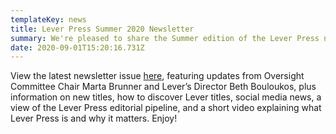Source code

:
 ```yaml
---
templateKey: news
title: Lever Press Summer 2020 Newsletter
summary: We're pleased to share the Summer edition of the Lever Press newsletter
date: 2020-09-01T15:20:16.731Z
---
```

View the latest newsletter issue [here](https://conta.cc/3lyzInu), featuring updates from Oversight Committee Chair Marta Brunner and Lever’s Director Beth Bouloukos, plus information on new titles, how to discover Lever titles, social media news, a view of the Lever Press editorial pipeline, and a short video explaining what Lever Press is and why it matters. Enjoy!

Your goal:
Whenever a line of the data holds the string "Summer", pick that line out.

Exercise result:
title: Lever Press Summer 2020 Newsletter
summary: We're pleased to share the Summer edition of the Lever Press newsletter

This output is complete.